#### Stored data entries
---------------
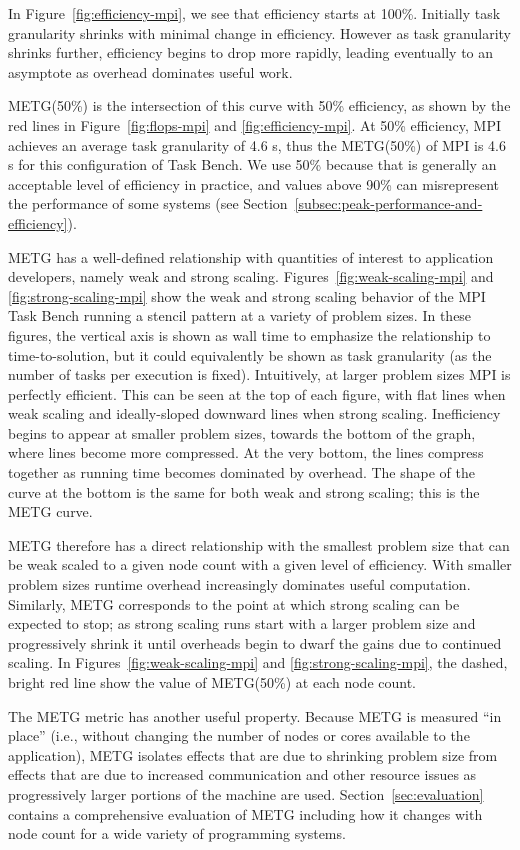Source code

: In Figure~\ref{fig:efficiency-mpi}, we see that
efficiency starts at 100\%. Initially task granularity
shrinks with minimal change in efficiency. However as task
granularity shrinks further, efficiency begins to drop more rapidly, leading
eventually to an asymptote as overhead dominates useful work.


METG(50\%) is the intersection of this curve with 50\% efficiency, as
shown by the red lines in Figure~\ref{fig:flops-mpi} and
\ref{fig:efficiency-mpi}. At 50\% efficiency, MPI achieves an average
task granularity of
4.6 \textmu{}s, thus the METG(50\%) of MPI is 4.6 \textmu{}s for this configuration of
Task Bench. We use 50\% because that is generally an acceptable level
of efficiency in practice, and values above 90\% can misrepresent the
performance of some systems (see
Section~\ref{subsec:peak-performance-and-efficiency}).




METG has a well-defined
relationship with quantities of interest to application developers,
namely weak and strong scaling. Figures~\ref{fig:weak-scaling-mpi} and
\ref{fig:strong-scaling-mpi} show the weak and strong scaling behavior of the MPI Task Bench running a stencil pattern at a variety of problem sizes. In these
figures, the vertical axis is shown as wall time to emphasize the
relationship to time-to-solution, but it could equivalently be shown
as task granularity (as the number of tasks per execution is
fixed). Intuitively, at
larger problem sizes MPI is perfectly efficient. This can be seen at
the top of each figure, with flat lines when weak scaling and
ideally-sloped downward lines when strong scaling. Inefficiency begins
to appear at smaller problem sizes, towards the bottom of the graph,
where lines become more compressed. At the
very bottom, the lines compress together as running time becomes dominated by overhead. The shape of the curve at the bottom is the same
for both weak and strong scaling; this is
the METG curve.

METG therefore has a direct relationship with the smallest problem
size that can be weak scaled to a given node count with a given level
of efficiency. With smaller problem sizes runtime overhead increasingly dominates useful
computation. Similarly, METG corresponds to the point at which strong
scaling can be expected to stop; as strong scaling runs start with a
larger problem size and progressively shrink it until overheads begin
to dwarf the gains due to continued scaling. In
Figures~\ref{fig:weak-scaling-mpi} and \ref{fig:strong-scaling-mpi},
the dashed, bright red line show the value of METG(50\%) at each node
count.

The METG metric has another useful property. Because METG is measured ``in place'' (i.e.,
without changing the number of nodes or cores available to the
application), METG isolates effects that are
due to shrinking problem size from effects that are due to
increased communication and other resource issues as
progressively larger portions of the machine are used. Section~\ref{sec:evaluation} contains a comprehensive evaluation of
METG including how it changes with node count for a wide variety of
programming systems.
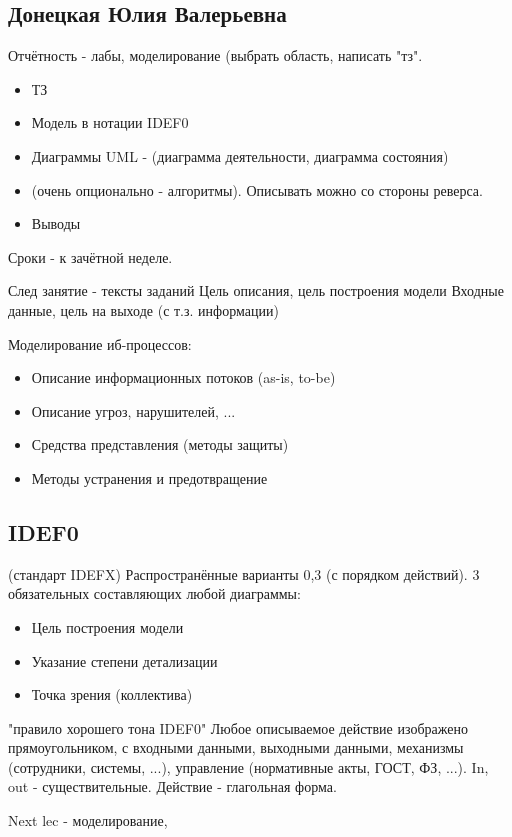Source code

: \documentclass[a4paper,12pt]{report}
\begin{document}
	\def \nocredits {}
	\def \LineE {Конспект по дисциплине}
	\def \LineF {Информационные технологии}

	\maketitle


\subsection*{Донецкая Юлия Валерьевна}


	Отчётность  - лабы, моделирование (выбрать область, написать "тз".
	\begin{itemize}	
	\item	ТЗ	
	\item	Модель в нотации IDEF0
	\item	Диаграммы UML - (диаграмма деятельности, диаграмма состояния)
	\item	(очень опционально - алгоритмы). Описывать можно со стороны реверса.
	\item	Выводы
	\end{itemize}
	
	Сроки - к зачётной неделе.
	
	След занятие - тексты заданий
	Цель описания, цель построения модели
	Входные данные, цель на выходе (с т.з. информации)

	Моделирование иб-процессов:
	\begin{itemize}
	\item	Описание информационных потоков (as-is, to-be)
	\item	Описание угроз, нарушителей, ...
	\item	Средства представления (методы защиты)
	\item	Методы устранения и предотвращение
	\end{itemize}


	\subsection{IDEF0}
	(стандарт IDEFX) Распространённые варианты 0,3 (с порядком действий).
	3 обязательных составляющих любой диаграммы:
	\begin{itemize}
	\item	Цель построения модели
	\item	Указание степени детализации
	\item	Точка зрения (коллектива)
	\end{itemize}
	
	"правило хорошего тона IDEF0" 
	Любое описываемое действие изображено прямоугольником, с входными данными, выходными данными, механизмы (сотрудники, системы, ...), управление (нормативные акты, ГОСТ, ФЗ, ...).
	In, out - существительные. Действие - глагольная форма.
	
	Next lec - моделирование, 
\end{document}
---------------
#### Task directions
All lines in the preceding records that hold the word "effects" need to be copied.

#### Result of the exercise
application), METG isolates effects that are
due to shrinking problem size from effects that are due to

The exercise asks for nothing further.